Arm sling was recommended to the patient and he was asked to suspend his sportive activities for 6 weeks. Medical treatment began for pain complaint. Radiological control films were ordered at intervals of 3 weeks. Active forced exercises began following observation of callus formation.

3. Discussion

Although ulnar stress fractures have been reported for several sportive branches in the previous works, we did not find forearm stress fracture developing on the background of hypophosphatasia in the literature. Additionally, fractures of the metaphysis are rare although they are usually seen on middiaphysis of the ulna [2]. We reported here a patient with hypophosphatasia who developed stress fracture on his proximal ulnar metaphysis following long trainings of archery.

Hypophosphatasia is an autosomal recessive disease. It has perinatal, infantile, juvenile, and adult forms. Adult type usually manifests in the middle of life. The first manifestation is foot pain that may develop due to stress fracture on the metatarsals. Stress fractures occurring on the diaphysis or upper end of the femur may cause pain on the thigh or hips. Frequently, lower extremity stress fractures have been observed especially on the metatarsals. Our patient had stress fracture on his upper extremity. We consider that the reason for this was that the patient was an archer and torsional force was so much on his arm [1].
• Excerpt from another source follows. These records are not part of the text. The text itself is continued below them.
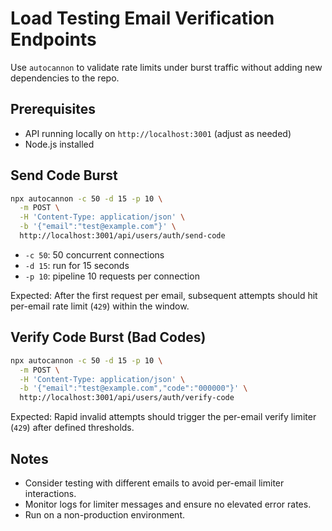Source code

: # Load Testing Email Verification Endpoints

Use `autocannon` to validate rate limits under burst traffic without adding new dependencies to the repo.

## Prerequisites
- API running locally on `http://localhost:3001` (adjust as needed)
- Node.js installed

## Send Code Burst
```bash
npx autocannon -c 50 -d 15 -p 10 \
  -m POST \
  -H 'Content-Type: application/json' \
  -b '{"email":"test@example.com"}' \
  http://localhost:3001/api/users/auth/send-code
```
- `-c 50`: 50 concurrent connections
- `-d 15`: run for 15 seconds
- `-p 10`: pipeline 10 requests per connection

Expected: After the first request per email, subsequent attempts should hit per-email rate limit (`429`) within the window.

## Verify Code Burst (Bad Codes)
```bash
npx autocannon -c 50 -d 15 -p 10 \
  -m POST \
  -H 'Content-Type: application/json' \
  -b '{"email":"test@example.com","code":"000000"}' \
  http://localhost:3001/api/users/auth/verify-code
```
Expected: Rapid invalid attempts should trigger the per-email verify limiter (`429`) after defined thresholds.

## Notes
- Consider testing with different emails to avoid per-email limiter interactions.
- Monitor logs for limiter messages and ensure no elevated error rates.
- Run on a non-production environment.
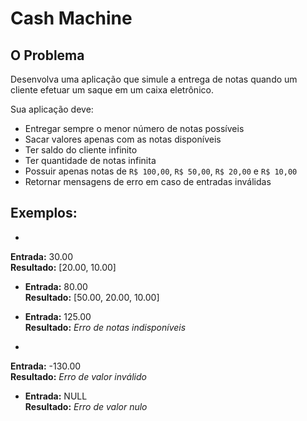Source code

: Cash Machine
============

O Problema
----------
Desenvolva uma aplicação que simule a entrega de notas quando um cliente efetuar um saque em um caixa eletrônico. 

Sua aplicação deve:
* Entregar sempre o menor número de notas possíveis
* Sacar valores apenas com as notas disponíveis
* Ter saldo do cliente infinito
* Ter quantidade de notas infinita
* Possuir apenas notas de ```R$ 100,00```, ```R$ 50,00```, ```R$ 20,00``` e ```R$ 10,00```
* Retornar mensagens de erro em caso de entradas inválidas

Exemplos:
---------
* 
 **Entrada:** 30.00  
 **Resultado:** [20.00, 10.00]

* 
  **Entrada:** 80.00  
  **Resultado:** [50.00, 20.00, 10.00]

* 
  **Entrada:** 125.00  
  **Resultado:** *Erro de notas indisponíveis*

* 
 **Entrada:** -130.00   
 **Resultado:** *Erro de valor inválido*

* 
  **Entrada:** NULL  
  **Resultado:** *Erro de valor nulo*
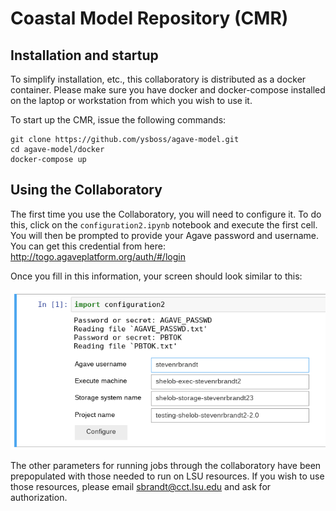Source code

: # Coastal Model Repository (CMR)

## Installation and startup

To simplify installation, etc., this collaboratory is distributed as a docker container. Please make sure you have docker and docker-compose installed on the laptop or workstation from which you wish to use it.

To start up the CMR, issue the following commands:

```
git clone https://github.com/ysboss/agave-model.git
cd agave-model/docker
docker-compose up
```

## Using the Collaboratory

The first time you use the Collaboratory, you will need to configure it. To do this, click on the `configuration2.ipynb` notebook and execute the first cell. You will then be prompted to provide your Agave password and username. You can get this credential from here: http://togo.agaveplatform.org/auth/#/login

Once you fill in this information, your screen should look similar to this:

<img src='images/Config.png'>

The other parameters for running jobs through the collaboratory have been prepopulated with those needed to run on LSU resources. If you wish to use those resources, please email sbrandt@cct.lsu.edu and ask for authorization.
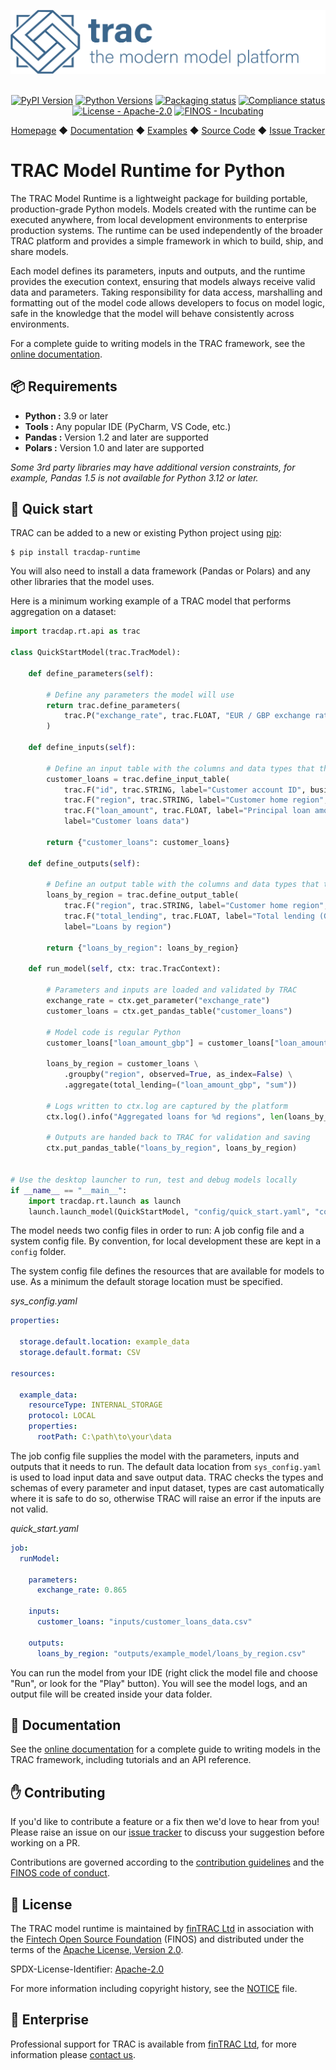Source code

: <div align="center">

![TRAC the modern model platform](https://github.com/finos/tracdap/raw/main/doc/_images/tracmmp_horizontal_400.png)

  <br />

  <div>
    <a href="https://pypi.org/project/tracdap-runtime"><img alt="PyPI Version" src="https://img.shields.io/pypi/v/tracdap-runtime.svg?maxAge=3600" /></a>
    <a href="https://pypi.org/project/tracdap-runtime"><img alt="Python Versions" src="https://img.shields.io/pypi/pyversions/tracdap-runtime.svg?maxAge=3600" /></a>
    <a href="https://github.com/finos/tracdap/actions/workflows/packaging.yaml?query=branch%3Amain"><img alt="Packaging status" src="https://github.com/finos/tracdap/actions/workflows/packaging.yaml/badge.svg?branch:main&workflow:CI" /></a>
    <a href="https://github.com/finos/tracdap/actions/workflows/compliance.yaml?query=branch%3Amain"><img alt="Compliance status" src="https://github.com/finos/tracdap/actions/workflows/compliance.yaml/badge.svg?branch:main&workflow:CI" /></a>
    <a href="https://github.com/pandas-dev/pandas/blob/main/LICENSE"><img alt="License - Apache-2.0" src="https://img.shields.io/pypi/l/tracdap-runtime.svg" /></a>
    <a href="https://community.finos.org/docs/governance/software-projects/stages/incubating/"><img alt="FINOS - Incubating" src="https://cdn.jsdelivr.net/gh/finos/contrib-toolbox@master/images/badge-incubating.svg" /></a>
  </div>

  <p>
    <a href="https://www.fintrac.co.uk/">Homepage</a>
    ◆ <a href="https://docs.fintrac.co.uk/versions/latest/modelling">Documentation</a>
    ◆ <a href="https://github.com/fintrac-hub/examples">Examples</a>
    ◆ <a href="https://github.com/finos/tracdap">Source Code</a>
    ◆ <a href="https://github.com/finos/tracdap/issues">Issue Tracker</a>
  </p>
</div>


# TRAC Model Runtime for Python

The TRAC Model Runtime is a lightweight package for building portable,
production-grade Python models. Models created with the runtime can be
executed anywhere, from local development environments to enterprise
production systems. The runtime can be used independently of the broader
TRAC platform and provides a simple framework in which to build, ship,
and share models.

Each model defines its parameters, inputs and outputs, and the runtime
provides the execution context, ensuring that models always receive valid
data and parameters. Taking responsibility for data access, marshalling
and formatting out of the model code allows developers to focus on model
logic, safe in the knowledge that the model will behave consistently
across environments.

For a complete guide to writing models in the TRAC framework, see the
[online documentation](https://docs.fintrac.co.uk/versions/latest/modelling).


## 📦 Requirements

* **Python :**  3.9 or later
* **Tools :**   Any popular IDE (PyCharm, VS Code, etc.)
* **Pandas :**  Version 1.2 and later are supported
* **Polars :**  Version 1.0 and later are supported

*Some 3rd party libraries may have additional version constraints,
for example, Pandas 1.5 is not available for Python 3.12 or later.*


## 🚀 Quick start

TRAC can be added to a new or existing Python project using [pip](https://pip.pypa.io):

```shell
$ pip install tracdap-runtime
```

You will also need to install a data framework (Pandas or Polars) and any other libraries that the model uses.

Here is a minimum working example of a TRAC model that performs aggregation on a dataset:

```python
import tracdap.rt.api as trac

class QuickStartModel(trac.TracModel):

    def define_parameters(self):

        # Define any parameters the model will use
        return trac.define_parameters(
            trac.P("exchange_rate", trac.FLOAT, "EUR / GBP exchange rate")
        )

    def define_inputs(self):

        # Define an input table with the columns and data types that the model needs
        customer_loans = trac.define_input_table(
            trac.F("id", trac.STRING, label="Customer account ID", business_key=True),
            trac.F("region", trac.STRING, label="Customer home region", categorical=True),
            trac.F("loan_amount", trac.FLOAT, label="Principal loan amount (EUR)"),
            label="Customer loans data")

        return {"customer_loans": customer_loans}

    def define_outputs(self):

        # Define an output table with the columns and data types that the model will produce
        loans_by_region = trac.define_output_table(
            trac.F("region", trac.STRING, label="Customer home region", categorical=True),
            trac.F("total_lending", trac.FLOAT, label="Total lending (GBP)"),
            label="Loans by region")

        return {"loans_by_region": loans_by_region}

    def run_model(self, ctx: trac.TracContext):
        
        # Parameters and inputs are loaded and validated by TRAC
        exchange_rate = ctx.get_parameter("exchange_rate")
        customer_loans = ctx.get_pandas_table("customer_loans")

        # Model code is regular Python
        customer_loans["loan_amount_gbp"] = customer_loans["loan_amount"] * exchange_rate

        loans_by_region = customer_loans \
            .groupby("region", observed=True, as_index=False) \
            .aggregate(total_lending=("loan_amount_gbp", "sum"))

        # Logs written to ctx.log are captured by the platform
        ctx.log().info("Aggregated loans for %d regions", len(loans_by_region))

        # Outputs are handed back to TRAC for validation and saving
        ctx.put_pandas_table("loans_by_region", loans_by_region)


# Use the desktop launcher to run, test and debug models locally
if __name__ == "__main__":
    import tracdap.rt.launch as launch
    launch.launch_model(QuickStartModel, "config/quick_start.yaml", "config/sys_config.yaml")
```

The model needs two config files in order to run: A job config file and a system config file.
By convention, for local development these are kept in a ``config`` folder.

The system config file defines the resources that are available for models to use.
As a minimum the default storage location must be specified.

*sys_config.yaml*
```yaml
properties:

  storage.default.location: example_data
  storage.default.format: CSV

resources:

  example_data:
    resourceType: INTERNAL_STORAGE
    protocol: LOCAL
    properties:
      rootPath: C:\path\to\your\data
```

The job config file supplies the model with the parameters, inputs and outputs that it needs to run.
The default data location from ``sys_config.yaml`` is used to load input data and save output data.
TRAC checks the types and schemas of every parameter and input dataset, types are cast automatically
where it is safe to do so, otherwise TRAC will raise an error if the inputs are not valid.

*quick_start.yaml*
```yaml
job:
  runModel:
    
    parameters:
      exchange_rate: 0.865
    
    inputs:
      customer_loans: "inputs/customer_loans_data.csv"

    outputs:
      loans_by_region: "outputs/example_model/loans_by_region.csv"
```

You can run the model from your IDE (right click the model file and choose "Run",
or look for the "Play" button). You will see the model logs, and an output file
will be created inside your data folder.


## 📖 Documentation

See the [online documentation](https://docs.fintrac.co.uk/versions/latest/modelling)
for a complete guide to writing models in the TRAC framework,
including tutorials and an API reference.


## ✋ Contributing

If you'd like to contribute a feature or a fix then we'd love to hear from you!
Please raise an issue on our [issue tracker](https://github.com/finos/tracdap/issues)
to discuss your suggestion before working on a PR.

Contributions are governed according to the [contribution guidelines](https://github.com/finos/tracdap/blob/main/CONTRIBUTING.md)
and the [FINOS code of conduct](https://www.finos.org/code-of-conduct).


## 📜 License

The TRAC model runtime is maintained by [finTRAC Ltd](https://fintrac.co.uk/) in association with
the [Fintech Open Source Foundation](https://www.finos.org/) (FINOS) and distributed under the terms of
the [Apache License, Version 2.0](http://www.apache.org/licenses/LICENSE-2.0).

SPDX-License-Identifier: [Apache-2.0](https://spdx.org/licenses/Apache-2.0)

For more information including copyright history,
see the [NOTICE](https://github.com/finos/tracdap/blob/main/NOTICE) file.


## 🏢 Enterprise

Professional support for TRAC is available from [finTRAC Ltd](https://fintrac.co.uk/),
for more information please [contact us](https://fintrac.co.uk/contact).
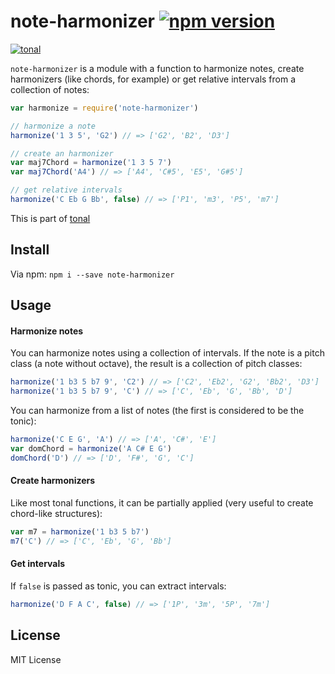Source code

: # note-harmonizer [![npm version](https://img.shields.io/npm/v/note-harmonizer.svg)](https://www.npmjs.com/package/note-harmonizer)

[![tonal](https://img.shields.io/badge/tonal-music--gamut-yellow.svg)](https://www.npmjs.com/package/tonal)

`note-harmonizer` is a module with a function to harmonize notes, create harmonizers (like chords, for example) or get relative intervals from a collection of notes:

```js
var harmonize = require('note-harmonizer')

// harmonize a note
harmonize('1 3 5', 'G2') // => ['G2', 'B2', 'D3']

// create an harmonizer
var maj7Chord = harmonize('1 3 5 7')
var maj7Chord('A4') // => ['A4', 'C#5', 'E5', 'G#5']

// get relative intervals
harmonize('C Eb G Bb', false) // => ['P1', 'm3', 'P5', 'm7']
```

This is part of [tonal](https://www.npmjs.com/package/tonal)

## Install

Via npm: `npm i --save note-harmonizer`

## Usage

#### Harmonize notes

You can harmonize notes using a collection of intervals. If the note is a pitch class (a note without octave), the result is a collection of pitch classes:

```js
harmonize('1 b3 5 b7 9', 'C2') // => ['C2', 'Eb2', 'G2', 'Bb2', 'D3']
harmonize('1 b3 5 b7 9', 'C') // => ['C', 'Eb', 'G', 'Bb', 'D']
```

You can harmonize from a list of notes (the first is considered to be the tonic):

```js
harmonize('C E G', 'A') // => ['A', 'C#', 'E']
var domChord = harmonize('A C# E G')
domChord('D') // => ['D', 'F#', 'G', 'C']
```

#### Create harmonizers

Like most tonal functions, it can be partially applied (very useful to create chord-like structures):

```js
var m7 = harmonize('1 b3 5 b7')
m7('C') // => ['C', 'Eb', 'G', 'Bb']
```

#### Get intervals

If `false` is passed as tonic, you can extract intervals:

```js
harmonize('D F A C', false) // => ['1P', '3m', '5P', '7m']
```

## License

MIT License
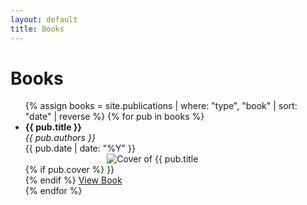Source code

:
 ```yaml
---
layout: default
title: Books
---
```


# Books

<ul class="publication-list">
  {% assign books = site.publications | where: "type", "book" | sort: "date" | reverse %}
  {% for pub in books %}
    <li>
      <strong>{{ pub.title }}</strong><br />
      <em>{{ pub.authors }}</em><br />
      {{ pub.date | date: "%Y" }}<br />
      {% if pub.cover %}
      <img src="{{ pub.cover }}" alt="Cover of {{ pub.title }}" style="max-width:150px;"><br />
      {% endif %}
      <a href="{{ pub.link }}" target="_blank">View Book</a>
    </li>
  {% endfor %}
</ul>
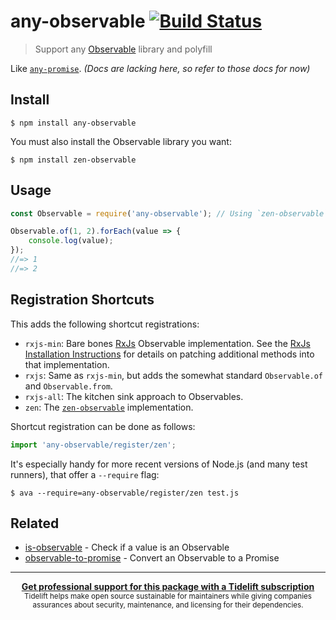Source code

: # any-observable [![Build Status](https://travis-ci.org/sindresorhus/any-observable.svg?branch=master)](https://travis-ci.org/sindresorhus/any-observable)

> Support any [Observable](https://github.com/zenparsing/es-observable) library and polyfill

Like [`any-promise`](https://github.com/kevinbeaty/any-promise). *(Docs are lacking here, so refer to those docs for now)*


## Install

```
$ npm install any-observable
```

You must also install the Observable library you want:

```
$ npm install zen-observable
```


## Usage

```js
const Observable = require('any-observable'); // Using `zen-observable` since it's installed

Observable.of(1, 2).forEach(value => {
	console.log(value);
});
//=> 1
//=> 2
```

## Registration Shortcuts

This adds the following shortcut registrations:

- `rxjs-min`: Bare bones [RxJs](https://github.com/ReactiveX/rxjs) Observable implementation. See the [RxJs Installation Instructions](http://reactivex.io/rxjs/manual/installation.html) for details on patching additional methods into that implementation.
- `rxjs`: Same as `rxjs-min`, but adds the somewhat standard `Observable.of` and `Observable.from`.
- `rxjs-all`: The kitchen sink approach to Observables.
- `zen`: The [`zen-observable`](https://github.com/zenparsing/zen-observable) implementation.

Shortcut registration can be done as follows:

```js
import 'any-observable/register/zen';
```

It's especially handy for more recent versions of Node.js (and many test runners), that offer a `--require` flag:

```
$ ava --require=any-observable/register/zen test.js
```


## Related

- [is-observable](https://github.com/sindresorhus/is-observable) - Check if a value is an Observable
- [observable-to-promise](https://github.com/sindresorhus/observable-to-promise) - Convert an Observable to a Promise


---

<div align="center">
	<b>
		<a href="https://tidelift.com/subscription/pkg/npm-any-observable?utm_source=npm-any-observable&utm_medium=referral&utm_campaign=readme">Get professional support for this package with a Tidelift subscription</a>
	</b>
	<br>
	<sub>
		Tidelift helps make open source sustainable for maintainers while giving companies<br>assurances about security, maintenance, and licensing for their dependencies.
	</sub>
</div>
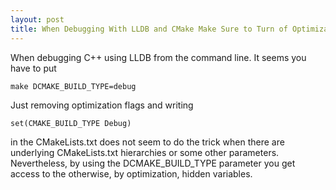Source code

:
 ```yaml
---
layout: post
title: When Debugging With LLDB and CMake Make Sure to Turn of Optimization
---
```

When debugging C++ using LLDB from the command line. It seems you have to put 
    
    make DCMAKE_BUILD_TYPE=debug

Just removing optimization flags and writing 

    set(CMAKE_BUILD_TYPE Debug)

in the CMakeLists.txt does not seem to do the trick when there are underlying CMakeLists.txt hierarchies or some other parameters. Nevertheless, by using the DCMAKE_BUILD_TYPE parameter you get access to the otherwise, by optimization, hidden variables.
Stress fracture on the ulnar bone was first described by Troell et al. in 1941 [7]. Since the original case, many cases with stress fracture of ulna have been reported in several sportive branches such as tennis, weight lifting, baseball, and polo [812].

Stress fractures on the nonweight bearing bones may be easily confused with pathological fractures if the clinical course of the patient is not obvious and the patient has a history of malignancy in another site. Thus for these patients, history should be taken carefully and detailed physical examination should be done. Additionally, MRI scanning should be performed in the area and scintigraphic scanning may be done in suspicious cases. Medical conditions that may cause the condition should definitely be excluded. When the patient has been seen in the clinic, assays of calcium, phosphorus, parathyroid hormone, vitamin D, and bone densitometry may be helpful for investigating metabolic conditions. Endocrinology consultation must be absolutely performed even though no abnormality is found in the investigations. Laboratory investigations and required consultations were made because of history and age of our patient.

Since there was no pathological or metabolic problem, the possible mechanism was considered to be a combination of excessive axial force occurring during forced extension and de-rotational force occurring to avoid release of the arch [35]. No pathological lesion (soft tissue or bone tumor, periosteal reaction, etc.) was observed that might cause fracture on MRI scanning and the fracture was progressing in the process of healing without complication.

In conclusion, diagnosis of stress fracture should absolutely be considered for pain on the forearm or around the elbow in the athletes excessively using their arms and frequently exposing to them tractional-rotational forces. However, risk of fracture further increases in the presence of systemic conditions reducing quality of bone such as hypophosphatasia. Therefore, carefully querying history of the patient may enable early initiation of the treatment as well as avoid serious disabilities that may develop.